> [PROBLEM DETAILS]:
In the listing below, find each line with the string "entry" and report it.

> [DATA EXTRACT]:
....................

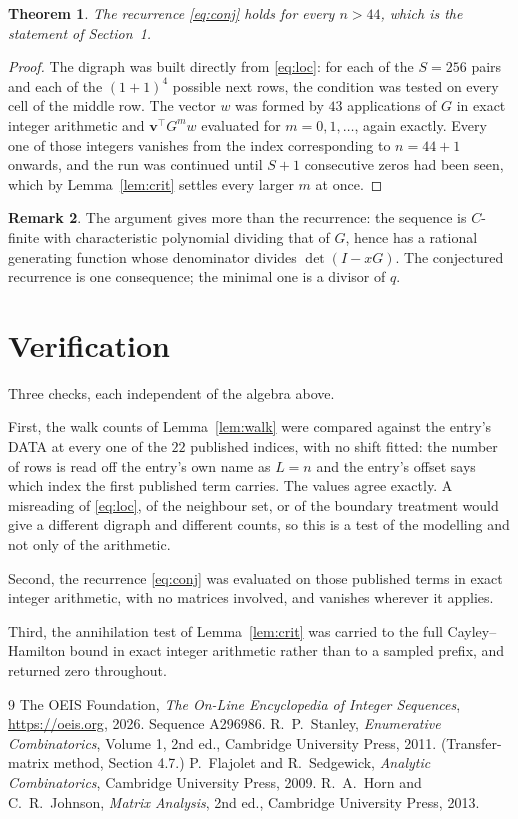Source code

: \documentclass[11pt,a4paper]{article}
\theoremstyle{plain}
\newtheorem{theorem}{Theorem}
\theoremstyle{definition}
\newtheorem{remark}[theorem]{Remark}
\begin{document}
\begin{theorem}
The recurrence \eqref{eq:conj} holds for every $n>44$, which is the statement of
Section~1.
\end{theorem}

\begin{proof}
The digraph was built directly from \eqref{eq:loc}: for each of the $S=256$ pairs and each
of the $(1+1)^{4}$ possible next rows, the condition was tested on every cell of
the middle row. The vector $w$ was formed by $43$ applications of $G$ in exact integer
arithmetic and $\mathbf{v}^{\!\top}G^{m}w$ evaluated for $m=0,1,\dots$, again exactly.
Every one of those integers vanishes from the index corresponding to $n=44+1$ onwards,
and the run was continued until $S+1$ consecutive zeros had been seen, which by
Lemma~\ref{lem:crit} settles every larger $m$ at once.
\end{proof}

\begin{remark}
The argument gives more than the recurrence: the sequence is $C$-finite with characteristic
polynomial dividing that of $G$, hence has a rational generating function whose denominator
divides $\det(I-xG)$. The conjectured recurrence is one consequence; the minimal one is a
divisor of $q$.
\end{remark}

\section{Verification}

Three checks, each independent of the algebra above.

First, the walk counts of Lemma~\ref{lem:walk} were compared against the entry's DATA at
every one of the $22$ published indices, with no shift fitted: the number of rows is
read off the entry's own name as $L=n$ and the entry's offset says which index the first
published term carries. The values agree exactly. A misreading of \eqref{eq:loc}, of the
neighbour set, or of the boundary treatment would give a different digraph and different
counts, so this is a test of the modelling and not only of the arithmetic.

Second, the recurrence \eqref{eq:conj} was evaluated on those published terms in exact
integer arithmetic, with no matrices involved, and vanishes wherever it applies.

Third, the annihilation test of Lemma~\ref{lem:crit} was carried to the full
Cayley--Hamilton bound in exact integer arithmetic rather than to a sampled prefix, and
returned zero throughout.

\begin{thebibliography}{9}
 The OEIS Foundation, \emph{The On-Line Encyclopedia of Integer
Sequences}, \url{https://oeis.org}, 2026. Sequence A296986.
 R.~P.~Stanley, \emph{Enumerative Combinatorics}, Volume 1, 2nd ed.,
Cambridge University Press, 2011. (Transfer-matrix method, Section 4.7.)
 P.~Flajolet and R.~Sedgewick, \emph{Analytic Combinatorics}, Cambridge
University Press, 2009.
 R.~A.~Horn and C.~R.~Johnson, \emph{Matrix Analysis}, 2nd ed., Cambridge
University Press, 2013.
\end{thebibliography}
\end{document}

....................

> [REPLY]:
First, the walk counts of Lemma~\ref{lem:walk} were compared against the entry's DATA at
read off the entry's own name as $L=n$ and the entry's offset says which index the first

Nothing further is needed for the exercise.